One of the investigators in the trial, Donald Garcia, of Future Search Trials, of Austin, Texas, said the trial result was all the more remarkable given the difficulty of demonstrating efficacy in treating depression. “The challenge we have in testing psychiatric drugs is that the placebo effect has been growing over the past 20 years,” he added. At the same time these diseases are extremely heterogenous and it is impossible to identify likely responders.

“It’s frustrating because we know these drugs work in the right patients – people are putting money into compounds, but the end result of trials is that there is no demonstration of difference from placebo,” Garcia said. He added, “It’s extremely exciting when you get a novel platform like BrainCells’ and you get such a big signal.”

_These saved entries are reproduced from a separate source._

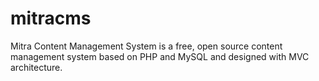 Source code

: # mitracms
Mitra Content Management System is a free, open source content management system based on PHP and MySQL and designed with MVC architecture.

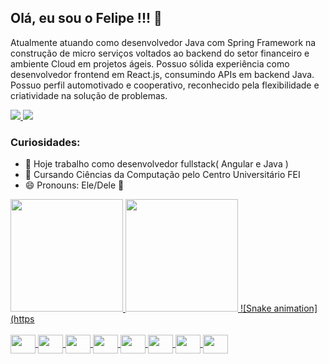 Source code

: <h2>Olá, eu sou o Felipe !!! 👋</h2> 

<p>
  Atualmente atuando como desenvolvedor Java com Spring Framework na construção de micro serviços voltados ao backend do setor financeiro e ambiente Cloud   em projetos ágeis. Possuo sólida experiência como desenvolvedor frontend em React.js, consumindo APIs em backend Java. Possuo perfil automotivado e         cooperativo, reconhecido pela flexibilidade e criatividade na solução de problemas.
</p>
<div>
	<a href="https://linkedin.com/in/felipe-moreira-8a9b3b1a0">
		<img src="https://img.shields.io/badge/LinkedIn-0077B5?style=for-the-badge&logo=linkedin&logoColor=white" />
	</a>
	<a href="https://www.hackerrank.com/felipe_moreira_1">
		<img src="https://img.shields.io/badge/-Hackerrank-2EC866?style=for-the-badge&logo=HackerRank&logoColor=white" />
	</a>
</div>

<h3>Curiosidades:</h3>

- 🔭 Hoje trabalho como desenvolvedor fullstack( Angular e Java )
- 🌱 Cursando Ciências da Computação pelo Centro Universitário FEI
- 😄 Pronouns: Ele/Dele 🤣

<div>
  <a href="https://github.com/FM-007" />
  <img height="180em" src="https://github-readme-stats.vercel.app/api?username=FM-007&show_icons=true&theme=highcontrast&include_all_commits=true" />
  <img height="180em" src="https://github-readme-stats.vercel.app/api/top-langs/?username=FM-007&layout=compact&theme=highcontrast&hide=PHP" />
	![Snake animation](https
</div><br>

<div style="display: inline_block">
  <img align="center" height="30" width="40" src="https://cdn.jsdelivr.net/gh/devicons/devicon/icons/react/react-original.svg" />
	<img align="center" height="30" width="40" src="https://cdn.jsdelivr.net/gh/devicons/devicon/icons/html5/html5-plain.svg" />
	<img align="center" height="30" width="40" src="https://cdn.jsdelivr.net/gh/devicons/devicon/icons/css3/css3-plain.svg" />
	<img align="center" height="30" width="40" src="https://cdn.jsdelivr.net/gh/devicons/devicon/icons/javascript/javascript-plain.svg" />
	<img align="center" height="30" width="40" src="https://cdn.jsdelivr.net/gh/devicons/devicon/icons/typescript/typescript-plain.svg" />	
	<img align="center" height="30" width="40" src="https://cdn.jsdelivr.net/gh/devicons/devicon/icons/java/java-original.svg" />
	<img align="center" height="30" width="40" src="https://cdn.jsdelivr.net/gh/devicons/devicon/icons/postgresql/postgresql-plain.svg" />
	<img align="center" height="30" width="40" src="https://cdn.jsdelivr.net/gh/devicons/devicon/icons/mongodb/mongodb-plain.svg" />
</div>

Like BrainCells, NeuroNova has developed a proprietary platform for identifying compounds that stimulate stem cell progenitors in the brain.

While the company has shown its lead compound stimulates neurogenesis in animal models, it does not have direct proof that results in the generation of dopaminergic neurons. However, in the animal models the drug cures dopamine deficiency, and if the de novo proliferation of neurons is interrupted, the animals again exhibit Parkinson’s disease symptoms.

“We’ve got effects, but we can’t show [the animals] are making dopaminergic cells. We don’t know what the neurons turn into,” said Anders Haegerstrand, NeuroNova’s vice president and chief science officer.

Frank Yocca, vice president and head of CNS and pain discovery at AstraZeneca plc’s research laboratory in Wilmington, Del., echoed Garcia’s views on the difficulties of carrying out depression studies, saying that is leading big pharma to abandon the field. “Companies like GlaxoSmithKline and AstraZeneca are stepping away from doing this work. One of the reasons is we can’t identify the patients we need to use in trials where we have a specific mechanism of action,” he said.

That is very unfortunate, not just because of the huge disease burden. However, Yocca said, “We now see small companies picking up the gauntlet and starting to run with it.”

Yocca has been discussing the significance of neurogenesis for drug discovery with his colleagues, to assess whether AstraZeneca should get involved. “If we want to get in, is it only for depression, where you are stimulating neurogenesis, or is it possible in some [diseases] there is too much neurogenesis and you want to hinder it?”

Neurogenesis may also have potential in treating deficits in cognition, memory and learning; aberrant neurogenesis may be a feature of Alzheimer’s disease; and stimulating neurogenesis could form the basis of a treatment for stroke. That underlines the extent to which the discovery of neurogenesis and the first attempts to modulate the process is opening up possible avenues to new ways of tackling a range of intractable diseases. Psychiatry, in particular, is a field that is “married to outdated pharmacological models,” Yocca said, asking, “So can we use BrainCells’ platform to create new models?”

For example, there could be value in using high content screens to identify compounds that are active across different stages of neurogenesis. “Many targets are active in other aspects of neuronal plasticity, suggesting the potential for broader applications,” Yocca added.

Although Barlow agreed that finding biomarkers to segment patient populations is a significant issue, she pointed out that BrainCells has an efficacy measure – cerebral blood volume – that the company has demonstrated is correlated directly with neurogenesis. “This is an objective measure, and we hope it will correlate with benefit.”